| What you are asked to do |
Images excluded, repeat each entry below exactly.

[Data extracted from a collection]
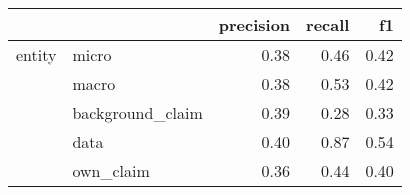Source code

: \begin{tabular}{llrrr}
\toprule
       &           &  precision &  recall &   f1 \\
\midrule
entity & micro &       0.38 &    0.46 & 0.42 \\
       & macro &       0.38 &    0.53 & 0.42 \\
       & background\_claim &       0.39 &    0.28 & 0.33 \\
       & data &       0.40 &    0.87 & 0.54 \\
       & own\_claim &       0.36 &    0.44 & 0.40 \\
\bottomrule
\end{tabular}
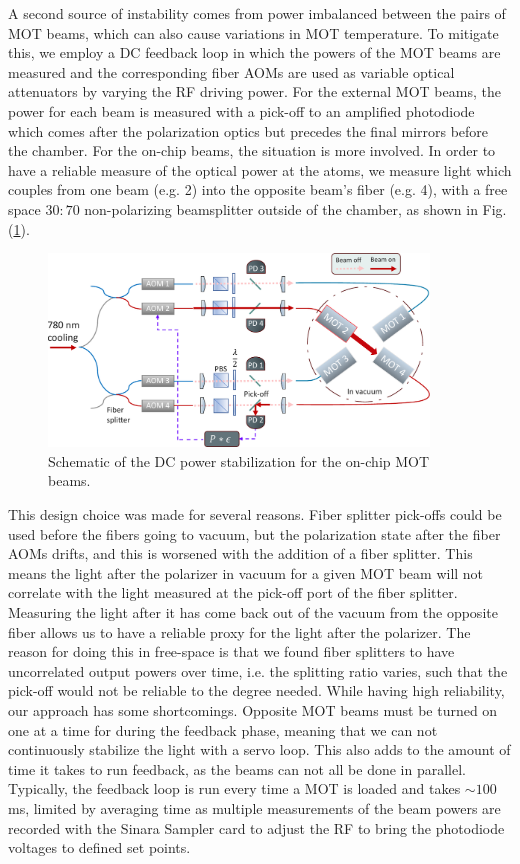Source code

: A second source of instability comes from power imbalanced between the pairs of MOT beams, which can also cause variations in MOT temperature. To mitigate this, we employ a DC feedback loop in which the powers of the MOT beams are measured and the corresponding fiber AOMs are used as variable optical attenuators by varying the RF driving power. For the external MOT beams, the power for each beam is measured with a pick-off to an amplified photodiode \cite{Ebert2017thesis} which comes after the polarization optics but precedes the final mirrors before the chamber. For the on-chip beams, the situation is more involved. In order to have a reliable measure of the optical power at the atoms, we measure light which couples from one beam (e.g. 2) into the opposite beam's fiber (e.g. 4), with a free space $30:70$ non-polarizing beamsplitter outside of the chamber, as shown in Fig. (\ref{fig:mot_feedback}). 
\begin{figure}[!ht]
    \centering
    \includegraphics[width=0.9\textwidth]{Images/on_chip_mot_feedback.pdf}
    \caption{Schematic of the DC power stabilization for the on-chip
    MOT beams.}
    \label{fig:mot_feedback}
\end{figure}
This design choice was made for several reasons. Fiber splitter pick-offs could be used before the fibers going to vacuum, but the polarization state after the fiber AOMs drifts, and this is worsened with the addition of a fiber splitter. This means the light after the polarizer in vacuum for a given MOT beam will not correlate with the light measured at the pick-off port of the fiber splitter. Measuring the light after it has come back out of the vacuum  from the opposite fiber allows us to have a reliable proxy for the  light after the polarizer. The reason for doing this in free-space is that we found fiber splitters to have uncorrelated output powers over time, i.e. the splitting ratio varies, such that the pick-off would not be reliable to the degree needed. While having high reliability, our approach has some shortcomings. Opposite MOT beams must be turned on one at a time for during the feedback phase, meaning that we can not continuously stabilize the light with a servo loop. This also adds to the amount of time it takes to run feedback, as the beams can not all be done in parallel. Typically, the feedback loop is run every time a MOT is loaded and takes $\sim 100$ ms, limited by averaging time as multiple measurements of the beam powers are recorded with the Sinara Sampler card to adjust the RF to bring the photodiode voltages to defined set points.

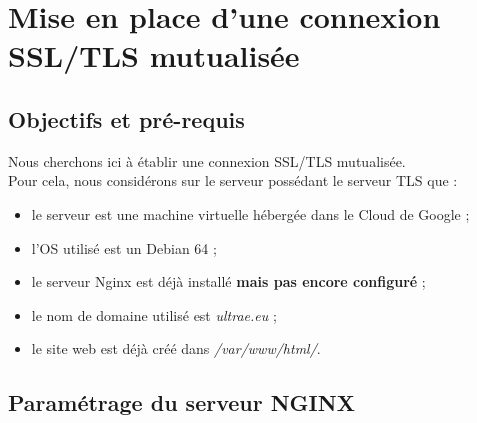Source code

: \section{Mise en place d'une connexion SSL/TLS mutualisée}

\subsection{Objectifs et pré-requis}

Nous cherchons ici à établir une connexion SSL/TLS mutualisée. \\

Pour cela, nous considérons sur le serveur possédant le serveur TLS que :
\begin{itemize}
    \item le serveur est une machine virtuelle hébergée dans le Cloud de Google ;
    \item l'OS utilisé est un Debian 64 ;
    \item le serveur Nginx est déjà installé \textbf{mais pas encore configuré} ;
    \item le nom de domaine utilisé est \textit{ultrae.eu} ;
    \item le site web est déjà créé dans \textit{/var/www/html/}.
\end{itemize}

\subsection{Paramétrage du serveur NGINX}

| Exercise response |
Source code

: \begin{tabular}{llrrr}
\toprule
       &           &  precision &  recall &   f1 \\
\midrule
entity & micro &       0.38 &    0.46 & 0.42 \\
       & macro &       0.38 &    0.53 & 0.42 \\
       & background\_claim &       0.39 &    0.28 & 0.33 \\
       & data &       0.40 &    0.87 & 0.54 \\
       & own\_claim &       0.36 &    0.44 & 0.40 \\
\bottomrule
\end{tabular}
Source code

: A second source of instability comes from power imbalanced between the pairs of MOT beams, which can also cause variations in MOT temperature. To mitigate this, we employ a DC feedback loop in which the powers of the MOT beams are measured and the corresponding fiber AOMs are used as variable optical attenuators by varying the RF driving power. For the external MOT beams, the power for each beam is measured with a pick-off to an amplified photodiode \cite{Ebert2017thesis} which comes after the polarization optics but precedes the final mirrors before the chamber. For the on-chip beams, the situation is more involved. In order to have a reliable measure of the optical power at the atoms, we measure light which couples from one beam (e.g. 2) into the opposite beam's fiber (e.g. 4), with a free space $30:70$ non-polarizing beamsplitter outside of the chamber, as shown in Fig. (\ref{fig:mot_feedback}). 
\begin{figure}[!ht]
    \centering
    \includegraphics[width=0.9\textwidth]{Images/on_chip_mot_feedback.pdf}
    \caption{Schematic of the DC power stabilization for the on-chip
    MOT beams.}
    \label{fig:mot_feedback}
\end{figure}
This design choice was made for several reasons. Fiber splitter pick-offs could be used before the fibers going to vacuum, but the polarization state after the fiber AOMs drifts, and this is worsened with the addition of a fiber splitter. This means the light after the polarizer in vacuum for a given MOT beam will not correlate with the light measured at the pick-off port of the fiber splitter. Measuring the light after it has come back out of the vacuum  from the opposite fiber allows us to have a reliable proxy for the  light after the polarizer. The reason for doing this in free-space is that we found fiber splitters to have uncorrelated output powers over time, i.e. the splitting ratio varies, such that the pick-off would not be reliable to the degree needed. While having high reliability, our approach has some shortcomings. Opposite MOT beams must be turned on one at a time for during the feedback phase, meaning that we can not continuously stabilize the light with a servo loop. This also adds to the amount of time it takes to run feedback, as the beams can not all be done in parallel. Typically, the feedback loop is run every time a MOT is loaded and takes $\sim 100$ ms, limited by averaging time as multiple measurements of the beam powers are recorded with the Sinara Sampler card to adjust the RF to bring the photodiode voltages to defined set points.

Source code

: \section{Mise en place d'une connexion SSL/TLS mutualisée}

\subsection{Objectifs et pré-requis}

Nous cherchons ici à établir une connexion SSL/TLS mutualisée. \\

Pour cela, nous considérons sur le serveur possédant le serveur TLS que :
\begin{itemize}
    \item le serveur est une machine virtuelle hébergée dans le Cloud de Google ;
    \item l'OS utilisé est un Debian 64 ;
    \item le serveur Nginx est déjà installé \textbf{mais pas encore configuré} ;
    \item le nom de domaine utilisé est \textit{ultrae.eu} ;
    \item le site web est déjà créé dans \textit{/var/www/html/}.
\end{itemize}

\subsection{Paramétrage du serveur NGINX}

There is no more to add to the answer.